En réalité, bien loin d’ignorer l’urgence, le Bénin a multiplié les partenariats militaires avec des acteurs majeurs tels que la France, les États-Unis et même avec la vielle alliée la Russe. Ces collaborations ont permis d’améliorer la formation des troupes et d’acquérir des équipements essentiels.

Cependant, la victoire contre le terrorisme au Bénin ne saurait être garantie uniquement par l’apport extérieur. L’histoire récente des conflits asymétriques démontre que la résilience d’une armée repose avant tout sur sa propre capacité à s’adapter, à innover et à mobiliser ses forces locales. En d’autres termes, les coopérants, aussi puissants soient-ils, ne peuvent suppléer indéfiniment aux lacunes structurelles des forces nationales béninoises.

Aller à l’unification des armées pour endiguer le terrorisme au Bénin

Sur une quinzaine de pays regroupés en Afrique de l’Ouest, environ six, soit près de la moitié, subissent directement les incursions djihadistes. Et pour rester factuel, l’autre moitié est tout aussi soumise aux menaces qu’elle n’est véritablement à l’abri. Cette réalité impose de considérer le terrorisme, non pas comme une problématique isolée, mais comme une menace globale pesant sur l’ensemble de la communauté régionale.

En effet, les frontières intra-africaines, en plus d’être poreuses, sont faiblement surveillées, devenant des refuges privilégiés pour les terroristes. Une étude de l’OCDE, utilisant l’indicateur de la dynamique spatiale des conflits (SCDi), révèle que 60 % des victimes du terrorisme en Afrique du Nord et de l’Ouest se trouvent à moins de 100 kilomètres d’une frontière. Basée sur l’analyse de plus de 170 000 événements violents entre 1990 et 2021, cette étude met en lumière une dynamique inquiétante.

La corrélation entre les zones frontalières et le terrorisme est d’autant plus frappante que les groupes armés opérant en Afrique concentrent leurs activités dans ces régions. C’est cette configuration spatiale qui permet à Boko Haram d’étendre son spectre d’action autour du lac Tchad, frappant simultanément le Nigeria, le Cameroun et le Tchad. Elle explique également l’emprise du JNIM et de l’ISGS sur les trois États sahéliens que sont le Mali, le Burkina Faso et le Niger.
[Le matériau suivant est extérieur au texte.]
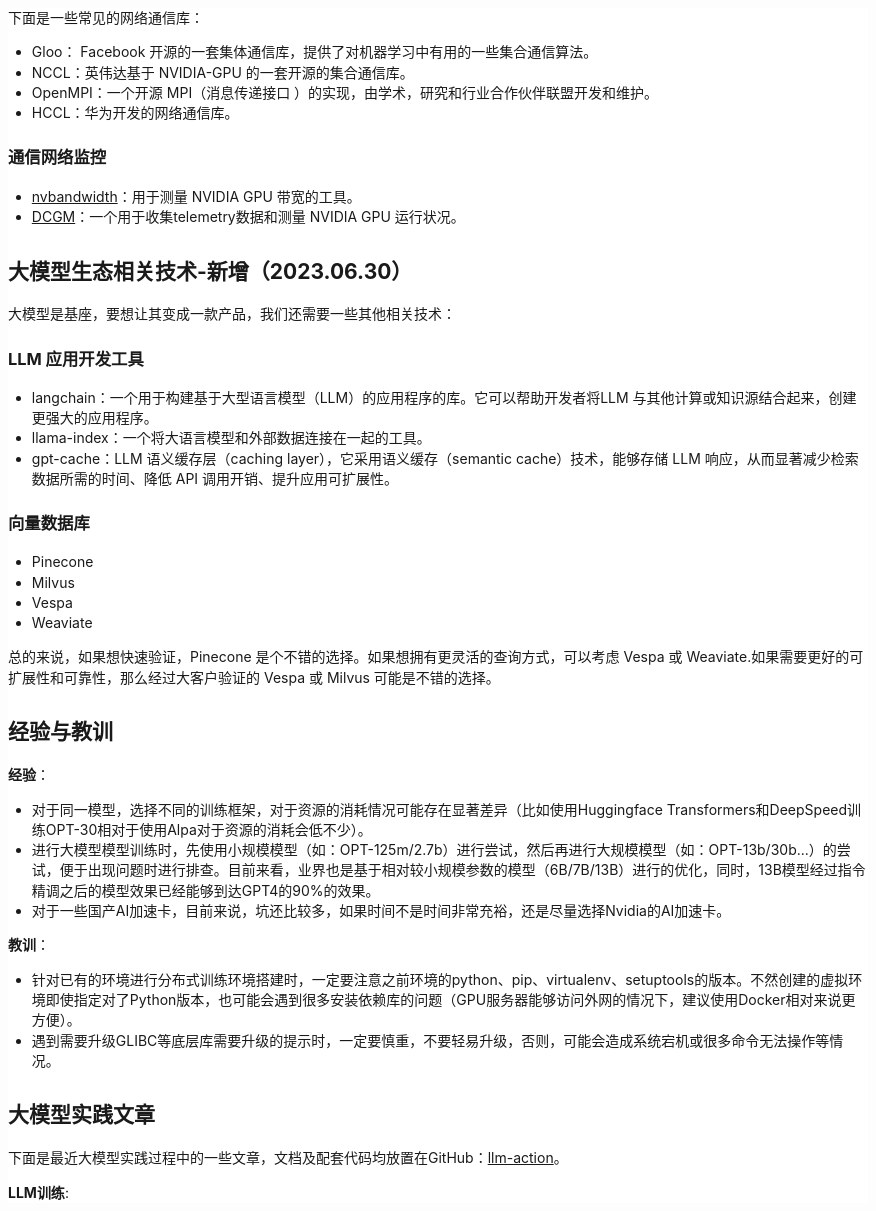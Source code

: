 下面是一些常见的网络通信库：

*   Gloo： Facebook 开源的一套集体通信库，提供了对机器学习中有用的一些集合通信算法。
*   NCCL：英伟达基于 NVIDIA-GPU 的一套开源的集合通信库。
*   OpenMPI：一个开源 MPI（消息传递接口 ）的实现，由学术，研究和行业合作伙伴联盟开发和维护。
*   HCCL：华为开发的网络通信库。

### 通信网络监控

*   [nvbandwidth](https://github.com/NVIDIA/nvbandwidth)：用于测量 NVIDIA GPU 带宽的工具。
*   [DCGM](https://github.com/NVIDIA/DCGM)：一个用于收集telemetry数据和测量 NVIDIA GPU 运行状况。

## 大模型生态相关技术-新增（2023.06.30）

大模型是基座，要想让其变成一款产品，我们还需要一些其他相关技术：

### LLM 应用开发工具

*   langchain：一个用于构建基于大型语言模型（LLM）的应用程序的库。它可以帮助开发者将LLM 与其他计算或知识源结合起来，创建更强大的应用程序。
*   llama-index：一个将大语言模型和外部数据连接在一起的工具。
*   gpt-cache：LLM 语义缓存层（caching layer），它采用语义缓存（semantic cache）技术，能够存储 LLM 响应，从而显著减少检索数据所需的时间、降低 API 调用开销、提升应用可扩展性。

### 向量数据库

*   Pinecone
*   Milvus
*   Vespa
*   Weaviate

总的来说，如果想快速验证，Pinecone 是个不错的选择。如果想拥有更灵活的查询方式，可以考虑 Vespa 或 Weaviate.如果需要更好的可扩展性和可靠性，那么经过大客户验证的 Vespa 或 Milvus 可能是不错的选择。

## 经验与教训

**经验**：

*   对于同一模型，选择不同的训练框架，对于资源的消耗情况可能存在显著差异（比如使用Huggingface Transformers和DeepSpeed训练OPT-30相对于使用Alpa对于资源的消耗会低不少）。
*   进行大模型模型训练时，先使用小规模模型（如：OPT-125m/2.7b）进行尝试，然后再进行大规模模型（如：OPT-13b/30b...）的尝试，便于出现问题时进行排查。目前来看，业界也是基于相对较小规模参数的模型（6B/7B/13B）进行的优化，同时，13B模型经过指令精调之后的模型效果已经能够到达GPT4的90%的效果。
*   对于一些国产AI加速卡，目前来说，坑还比较多，如果时间不是时间非常充裕，还是尽量选择Nvidia的AI加速卡。

**教训**：

*   针对已有的环境进行分布式训练环境搭建时，一定要注意之前环境的python、pip、virtualenv、setuptools的版本。不然创建的虚拟环境即使指定对了Python版本，也可能会遇到很多安装依赖库的问题（GPU服务器能够访问外网的情况下，建议使用Docker相对来说更方便）。
*   遇到需要升级GLIBC等底层库需要升级的提示时，一定要慎重，不要轻易升级，否则，可能会造成系统宕机或很多命令无法操作等情况。

## 大模型实践文章

下面是最近大模型实践过程中的一些文章，文档及配套代码均放置在GitHub：[llm-action](https://github.com/liguodongiot/llm-action)。

**LLM训练**:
Lutter contre le terrorisme nécessite donc de prendre prioritairement en compte cet enjeu stratégique. Cela devrait conduire, si une concertation absolue des armées sous un commandement unique s’avère impossible, à une harmonisation des théâtres d’opérations.

En 2012, face à l’intensification de l’insurrection islamiste de Boko Haram dans le nord du Nigeria, la réactivation de la Force Multinationale Mixte (FMM) et l’élargissement de son mandat ont considérablement affaibli l’organisation. Basée à N’Djamena et regroupant les pays de la Commission du bassin du lac Tchad, ainsi que le Bénin, cette force a mené de multiples offensives. Elle a notamment libéré des îles isolées du lac Tchad, frappant au Nigeria, à Maroua (Cameroun), et ailleurs.

Pourquoi une telle ingénierie militaire ne pourrait-elle être reproduite à plus grande échelle, impliquant l’ensemble des pays de l’Afrique de l’Ouest ?

De la nécessité d’une responsabilisation de l’État

Parallèlement aux opérations militaires, dont le but ultime est l’éradication des groupes djihadistes, les États africains doivent assumer leurs responsabilités régaliennes. L’éducation, quelle qu’en soit la nature ou l’organisation qui la dispense, doit impérativement recevoir l’aval de l’État. L’objectif est clair : prévenir les opérations de radicalisation et protéger la jeunesse des dérives idéologiques.

À cela s’ajoute la lutte contre la pauvreté extrêmeet la misère. L’époque où des capitales prospères narguaient des villages démunis doit prendre fin. La pauvreté, l’absence d’opportunités et les conflits fonciers constituent un terreau fertile pour le recrutement des groupes terroristes. L’industrialisation massive et une redistribution équitable des richesses s’imposent comme des solutions durables.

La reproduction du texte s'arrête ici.